* **TASK STATEMENT**
Starting with the line that contains "Importante mencionar que" and stopping after the line that contains "La funcionalidad de", return each line below exactly as written, with no others.

================================

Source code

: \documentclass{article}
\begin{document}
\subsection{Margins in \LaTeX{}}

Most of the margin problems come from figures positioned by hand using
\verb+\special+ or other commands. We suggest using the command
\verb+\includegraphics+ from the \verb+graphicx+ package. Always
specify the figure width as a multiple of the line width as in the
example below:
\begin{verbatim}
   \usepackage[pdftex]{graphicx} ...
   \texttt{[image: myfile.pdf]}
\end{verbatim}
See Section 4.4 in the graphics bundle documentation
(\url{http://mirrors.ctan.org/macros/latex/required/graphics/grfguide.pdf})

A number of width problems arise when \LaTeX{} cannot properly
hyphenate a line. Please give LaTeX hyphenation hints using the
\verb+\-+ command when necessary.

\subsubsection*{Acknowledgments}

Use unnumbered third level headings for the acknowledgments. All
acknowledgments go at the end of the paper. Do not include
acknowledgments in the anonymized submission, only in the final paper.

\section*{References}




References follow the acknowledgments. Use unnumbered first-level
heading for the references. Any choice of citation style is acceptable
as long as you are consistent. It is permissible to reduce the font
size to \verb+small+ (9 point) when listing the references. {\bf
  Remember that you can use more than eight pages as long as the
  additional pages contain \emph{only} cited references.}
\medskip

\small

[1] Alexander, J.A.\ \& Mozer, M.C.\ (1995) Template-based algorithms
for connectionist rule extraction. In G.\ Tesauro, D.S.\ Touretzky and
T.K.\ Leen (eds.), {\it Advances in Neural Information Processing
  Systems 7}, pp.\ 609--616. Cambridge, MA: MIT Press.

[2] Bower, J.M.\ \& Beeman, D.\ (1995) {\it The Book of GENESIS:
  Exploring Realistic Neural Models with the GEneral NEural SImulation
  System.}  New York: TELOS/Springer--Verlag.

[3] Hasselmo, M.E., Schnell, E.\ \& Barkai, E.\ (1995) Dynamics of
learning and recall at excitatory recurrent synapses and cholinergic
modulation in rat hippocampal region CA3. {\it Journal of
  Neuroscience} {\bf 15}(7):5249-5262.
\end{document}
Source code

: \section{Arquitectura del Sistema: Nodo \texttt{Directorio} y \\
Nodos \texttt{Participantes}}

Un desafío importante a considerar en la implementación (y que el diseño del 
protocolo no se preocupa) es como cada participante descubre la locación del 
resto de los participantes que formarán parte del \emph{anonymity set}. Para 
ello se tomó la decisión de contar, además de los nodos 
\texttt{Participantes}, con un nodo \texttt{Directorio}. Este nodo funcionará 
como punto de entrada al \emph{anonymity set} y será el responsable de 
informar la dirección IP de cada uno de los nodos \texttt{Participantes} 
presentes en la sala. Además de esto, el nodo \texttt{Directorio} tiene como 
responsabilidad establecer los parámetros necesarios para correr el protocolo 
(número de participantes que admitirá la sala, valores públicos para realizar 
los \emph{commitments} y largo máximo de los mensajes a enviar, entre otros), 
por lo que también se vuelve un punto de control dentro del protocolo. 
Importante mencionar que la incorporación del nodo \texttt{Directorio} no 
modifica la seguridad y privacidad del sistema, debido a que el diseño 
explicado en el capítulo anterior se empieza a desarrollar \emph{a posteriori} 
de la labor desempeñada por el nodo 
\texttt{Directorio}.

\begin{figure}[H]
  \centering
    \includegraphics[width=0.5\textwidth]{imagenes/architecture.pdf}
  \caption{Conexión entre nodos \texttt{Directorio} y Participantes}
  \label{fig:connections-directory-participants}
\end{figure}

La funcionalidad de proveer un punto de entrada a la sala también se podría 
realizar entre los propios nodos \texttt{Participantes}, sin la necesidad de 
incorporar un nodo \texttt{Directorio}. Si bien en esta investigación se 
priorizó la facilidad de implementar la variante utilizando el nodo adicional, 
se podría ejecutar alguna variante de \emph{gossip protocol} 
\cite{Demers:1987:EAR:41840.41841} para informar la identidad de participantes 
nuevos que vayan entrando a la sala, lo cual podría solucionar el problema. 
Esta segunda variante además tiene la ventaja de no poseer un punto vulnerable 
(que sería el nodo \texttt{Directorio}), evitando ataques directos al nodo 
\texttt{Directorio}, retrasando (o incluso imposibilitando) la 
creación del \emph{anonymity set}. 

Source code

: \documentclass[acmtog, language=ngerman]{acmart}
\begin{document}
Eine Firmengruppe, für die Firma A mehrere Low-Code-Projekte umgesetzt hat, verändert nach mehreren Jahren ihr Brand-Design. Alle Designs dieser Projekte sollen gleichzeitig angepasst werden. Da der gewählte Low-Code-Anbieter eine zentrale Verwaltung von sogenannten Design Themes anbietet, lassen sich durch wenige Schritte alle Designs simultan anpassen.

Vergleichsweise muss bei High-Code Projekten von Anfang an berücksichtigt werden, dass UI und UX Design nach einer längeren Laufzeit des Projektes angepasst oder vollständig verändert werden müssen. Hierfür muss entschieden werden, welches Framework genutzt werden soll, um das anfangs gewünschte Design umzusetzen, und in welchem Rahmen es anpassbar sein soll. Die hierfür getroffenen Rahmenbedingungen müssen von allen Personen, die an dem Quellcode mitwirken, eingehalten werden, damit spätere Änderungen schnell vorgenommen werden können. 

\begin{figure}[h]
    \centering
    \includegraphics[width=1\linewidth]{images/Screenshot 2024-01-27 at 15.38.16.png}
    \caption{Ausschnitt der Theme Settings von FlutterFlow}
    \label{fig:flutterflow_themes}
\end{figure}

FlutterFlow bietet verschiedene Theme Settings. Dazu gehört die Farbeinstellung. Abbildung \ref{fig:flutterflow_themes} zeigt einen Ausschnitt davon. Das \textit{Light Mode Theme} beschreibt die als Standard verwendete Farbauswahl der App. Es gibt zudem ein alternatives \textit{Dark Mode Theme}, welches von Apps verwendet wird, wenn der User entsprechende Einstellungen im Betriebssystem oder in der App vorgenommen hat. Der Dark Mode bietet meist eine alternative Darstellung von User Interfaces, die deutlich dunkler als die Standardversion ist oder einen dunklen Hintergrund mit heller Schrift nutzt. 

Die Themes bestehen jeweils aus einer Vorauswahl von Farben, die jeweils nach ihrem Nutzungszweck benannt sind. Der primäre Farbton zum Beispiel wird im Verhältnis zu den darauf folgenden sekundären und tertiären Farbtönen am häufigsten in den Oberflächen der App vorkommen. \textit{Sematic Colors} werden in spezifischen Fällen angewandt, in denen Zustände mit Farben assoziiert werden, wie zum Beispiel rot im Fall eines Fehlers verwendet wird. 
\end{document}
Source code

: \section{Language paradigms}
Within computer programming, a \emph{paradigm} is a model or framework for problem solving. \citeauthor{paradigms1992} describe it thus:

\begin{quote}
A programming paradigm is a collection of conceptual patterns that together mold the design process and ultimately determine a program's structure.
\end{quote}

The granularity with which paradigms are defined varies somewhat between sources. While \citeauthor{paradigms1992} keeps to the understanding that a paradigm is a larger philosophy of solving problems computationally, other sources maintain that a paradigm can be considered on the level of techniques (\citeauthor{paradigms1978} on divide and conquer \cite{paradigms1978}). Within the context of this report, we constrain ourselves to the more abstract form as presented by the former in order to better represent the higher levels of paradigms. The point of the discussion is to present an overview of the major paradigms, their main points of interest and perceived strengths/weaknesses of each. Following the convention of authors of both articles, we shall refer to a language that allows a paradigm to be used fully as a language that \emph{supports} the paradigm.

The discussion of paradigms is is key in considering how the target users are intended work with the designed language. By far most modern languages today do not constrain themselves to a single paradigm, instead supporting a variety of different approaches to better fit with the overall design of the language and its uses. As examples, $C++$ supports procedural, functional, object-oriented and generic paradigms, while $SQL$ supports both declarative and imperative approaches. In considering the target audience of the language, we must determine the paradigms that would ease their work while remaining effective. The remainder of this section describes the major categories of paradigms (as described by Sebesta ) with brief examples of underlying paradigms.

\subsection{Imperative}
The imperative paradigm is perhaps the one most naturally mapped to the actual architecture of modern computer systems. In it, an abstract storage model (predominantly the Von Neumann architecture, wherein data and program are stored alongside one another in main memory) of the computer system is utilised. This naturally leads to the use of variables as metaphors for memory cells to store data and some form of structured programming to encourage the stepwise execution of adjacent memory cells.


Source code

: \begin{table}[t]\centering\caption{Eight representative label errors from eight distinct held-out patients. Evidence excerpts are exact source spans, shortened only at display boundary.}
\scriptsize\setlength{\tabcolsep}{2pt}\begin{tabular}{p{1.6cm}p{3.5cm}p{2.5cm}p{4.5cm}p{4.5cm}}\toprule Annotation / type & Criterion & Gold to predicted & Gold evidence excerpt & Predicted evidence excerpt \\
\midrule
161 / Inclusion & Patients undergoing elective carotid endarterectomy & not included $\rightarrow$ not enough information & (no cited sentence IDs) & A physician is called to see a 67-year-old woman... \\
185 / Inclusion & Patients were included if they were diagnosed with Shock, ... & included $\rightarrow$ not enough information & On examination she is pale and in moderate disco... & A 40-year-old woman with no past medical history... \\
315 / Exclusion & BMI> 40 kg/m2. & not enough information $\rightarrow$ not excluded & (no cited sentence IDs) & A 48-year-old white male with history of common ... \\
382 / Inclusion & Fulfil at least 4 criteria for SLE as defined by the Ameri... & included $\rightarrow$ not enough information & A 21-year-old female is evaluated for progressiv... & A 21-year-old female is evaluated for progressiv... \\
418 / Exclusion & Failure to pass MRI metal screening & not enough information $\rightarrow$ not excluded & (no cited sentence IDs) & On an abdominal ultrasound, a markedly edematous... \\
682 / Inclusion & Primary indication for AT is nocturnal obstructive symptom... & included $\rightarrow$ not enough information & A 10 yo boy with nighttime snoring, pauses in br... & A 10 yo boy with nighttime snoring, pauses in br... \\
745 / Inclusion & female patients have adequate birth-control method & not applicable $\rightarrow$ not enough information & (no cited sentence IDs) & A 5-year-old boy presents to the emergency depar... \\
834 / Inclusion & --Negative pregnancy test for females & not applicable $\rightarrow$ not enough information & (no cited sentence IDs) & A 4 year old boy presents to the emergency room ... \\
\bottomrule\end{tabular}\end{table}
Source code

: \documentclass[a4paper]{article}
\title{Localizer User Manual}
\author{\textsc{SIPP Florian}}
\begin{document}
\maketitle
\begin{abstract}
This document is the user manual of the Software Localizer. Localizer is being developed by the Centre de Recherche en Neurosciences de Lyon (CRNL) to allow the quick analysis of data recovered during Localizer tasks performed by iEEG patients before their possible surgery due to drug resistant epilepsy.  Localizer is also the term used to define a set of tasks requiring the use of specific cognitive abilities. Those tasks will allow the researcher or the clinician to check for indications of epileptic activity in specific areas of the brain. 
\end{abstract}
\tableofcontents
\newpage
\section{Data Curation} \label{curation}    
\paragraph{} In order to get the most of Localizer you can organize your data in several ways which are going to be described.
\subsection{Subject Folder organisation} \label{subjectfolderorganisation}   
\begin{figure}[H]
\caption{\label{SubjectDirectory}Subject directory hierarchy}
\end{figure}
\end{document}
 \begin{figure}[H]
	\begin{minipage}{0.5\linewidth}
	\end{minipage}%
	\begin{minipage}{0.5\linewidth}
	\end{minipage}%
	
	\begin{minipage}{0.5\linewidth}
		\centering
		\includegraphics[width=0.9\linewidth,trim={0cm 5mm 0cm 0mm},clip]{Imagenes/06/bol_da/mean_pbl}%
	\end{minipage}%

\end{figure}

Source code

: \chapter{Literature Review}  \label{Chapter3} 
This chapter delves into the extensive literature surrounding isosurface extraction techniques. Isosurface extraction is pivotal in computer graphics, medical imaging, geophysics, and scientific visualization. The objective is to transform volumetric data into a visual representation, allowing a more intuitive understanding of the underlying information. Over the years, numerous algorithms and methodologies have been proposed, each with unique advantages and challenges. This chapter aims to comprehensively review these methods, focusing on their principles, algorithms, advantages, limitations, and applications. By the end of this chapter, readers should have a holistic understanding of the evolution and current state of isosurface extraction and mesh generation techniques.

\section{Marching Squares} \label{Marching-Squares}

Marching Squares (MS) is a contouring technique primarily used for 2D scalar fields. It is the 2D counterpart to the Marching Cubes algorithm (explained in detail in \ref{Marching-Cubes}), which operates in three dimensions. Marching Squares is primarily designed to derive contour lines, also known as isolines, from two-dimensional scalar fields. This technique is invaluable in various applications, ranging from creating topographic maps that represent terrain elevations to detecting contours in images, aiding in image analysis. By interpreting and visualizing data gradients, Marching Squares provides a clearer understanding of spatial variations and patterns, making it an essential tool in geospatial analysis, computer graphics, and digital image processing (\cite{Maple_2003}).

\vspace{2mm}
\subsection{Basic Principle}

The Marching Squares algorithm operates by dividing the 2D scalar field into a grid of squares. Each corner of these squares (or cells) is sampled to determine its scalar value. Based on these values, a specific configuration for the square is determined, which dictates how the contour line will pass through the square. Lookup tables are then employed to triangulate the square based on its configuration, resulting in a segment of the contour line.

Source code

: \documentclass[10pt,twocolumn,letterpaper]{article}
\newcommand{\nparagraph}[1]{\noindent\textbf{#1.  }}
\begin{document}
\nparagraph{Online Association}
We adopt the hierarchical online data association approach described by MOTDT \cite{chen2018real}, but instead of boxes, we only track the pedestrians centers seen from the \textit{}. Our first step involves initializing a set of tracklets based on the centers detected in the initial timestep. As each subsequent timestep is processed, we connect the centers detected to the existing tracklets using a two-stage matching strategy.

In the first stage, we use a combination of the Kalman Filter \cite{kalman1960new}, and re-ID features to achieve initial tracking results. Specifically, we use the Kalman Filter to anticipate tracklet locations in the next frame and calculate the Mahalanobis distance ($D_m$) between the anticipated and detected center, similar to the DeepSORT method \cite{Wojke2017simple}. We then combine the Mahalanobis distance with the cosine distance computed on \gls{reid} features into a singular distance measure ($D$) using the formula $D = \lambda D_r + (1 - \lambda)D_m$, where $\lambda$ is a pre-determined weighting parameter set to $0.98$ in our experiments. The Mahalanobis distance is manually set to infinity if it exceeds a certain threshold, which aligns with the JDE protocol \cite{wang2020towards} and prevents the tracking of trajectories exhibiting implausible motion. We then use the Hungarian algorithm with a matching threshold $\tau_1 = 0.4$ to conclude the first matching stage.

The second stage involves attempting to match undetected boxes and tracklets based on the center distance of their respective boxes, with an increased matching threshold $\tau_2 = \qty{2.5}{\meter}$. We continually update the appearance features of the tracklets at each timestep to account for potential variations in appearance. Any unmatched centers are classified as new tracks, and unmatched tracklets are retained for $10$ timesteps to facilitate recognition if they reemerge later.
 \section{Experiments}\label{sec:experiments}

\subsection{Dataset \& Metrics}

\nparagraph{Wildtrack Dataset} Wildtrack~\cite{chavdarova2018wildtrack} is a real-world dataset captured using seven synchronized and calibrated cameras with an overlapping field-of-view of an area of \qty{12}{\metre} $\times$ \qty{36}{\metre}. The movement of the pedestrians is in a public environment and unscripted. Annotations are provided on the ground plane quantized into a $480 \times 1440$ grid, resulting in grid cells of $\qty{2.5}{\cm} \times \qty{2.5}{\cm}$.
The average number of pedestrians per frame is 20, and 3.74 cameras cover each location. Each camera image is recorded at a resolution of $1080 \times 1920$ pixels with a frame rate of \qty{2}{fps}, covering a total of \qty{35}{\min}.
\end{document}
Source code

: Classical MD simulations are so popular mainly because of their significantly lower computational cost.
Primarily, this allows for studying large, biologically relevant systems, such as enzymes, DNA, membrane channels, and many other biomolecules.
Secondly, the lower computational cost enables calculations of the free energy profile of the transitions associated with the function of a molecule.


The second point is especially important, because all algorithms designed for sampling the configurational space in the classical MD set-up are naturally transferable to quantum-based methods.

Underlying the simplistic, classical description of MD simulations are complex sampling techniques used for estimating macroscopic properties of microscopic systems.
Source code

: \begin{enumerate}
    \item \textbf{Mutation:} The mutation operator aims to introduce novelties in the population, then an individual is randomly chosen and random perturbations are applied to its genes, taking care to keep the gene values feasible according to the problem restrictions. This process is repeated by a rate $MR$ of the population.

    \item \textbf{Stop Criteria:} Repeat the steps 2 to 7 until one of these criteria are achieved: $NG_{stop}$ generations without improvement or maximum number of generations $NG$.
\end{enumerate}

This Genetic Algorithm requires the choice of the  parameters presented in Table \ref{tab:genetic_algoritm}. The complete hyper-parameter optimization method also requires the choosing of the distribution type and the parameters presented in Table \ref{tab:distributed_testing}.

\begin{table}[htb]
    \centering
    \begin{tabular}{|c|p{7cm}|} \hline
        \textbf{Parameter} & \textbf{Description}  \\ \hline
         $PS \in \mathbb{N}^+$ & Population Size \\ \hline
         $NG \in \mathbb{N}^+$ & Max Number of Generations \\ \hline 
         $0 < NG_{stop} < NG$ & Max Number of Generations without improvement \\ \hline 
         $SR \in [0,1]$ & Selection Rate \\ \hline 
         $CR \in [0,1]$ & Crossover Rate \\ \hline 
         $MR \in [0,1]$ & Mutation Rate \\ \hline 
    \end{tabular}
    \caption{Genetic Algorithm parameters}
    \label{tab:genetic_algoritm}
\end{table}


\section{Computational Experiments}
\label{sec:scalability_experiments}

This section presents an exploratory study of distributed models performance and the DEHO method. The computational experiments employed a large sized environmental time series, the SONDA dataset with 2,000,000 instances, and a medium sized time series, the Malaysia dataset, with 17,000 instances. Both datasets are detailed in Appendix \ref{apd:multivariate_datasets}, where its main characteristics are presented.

================================

* **ANSWER SPACE**
Importante mencionar que la incorporación del nodo \texttt{Directorio} no 
modifica la seguridad y privacidad del sistema, debido a que el diseño 
explicado en el capítulo anterior se empieza a desarrollar \emph{a posteriori} 
de la labor desempeñada por el nodo 
\texttt{Directorio}.

\begin{figure}[H]
  \centering
    \includegraphics[width=0.5\textwidth]{imagenes/architecture.pdf}
  \caption{Conexión entre nodos \texttt{Directorio} y Participantes}
  \label{fig:connections-directory-participants}
\end{figure}

La funcionalidad de proveer un punto de entrada a la sala también se podría 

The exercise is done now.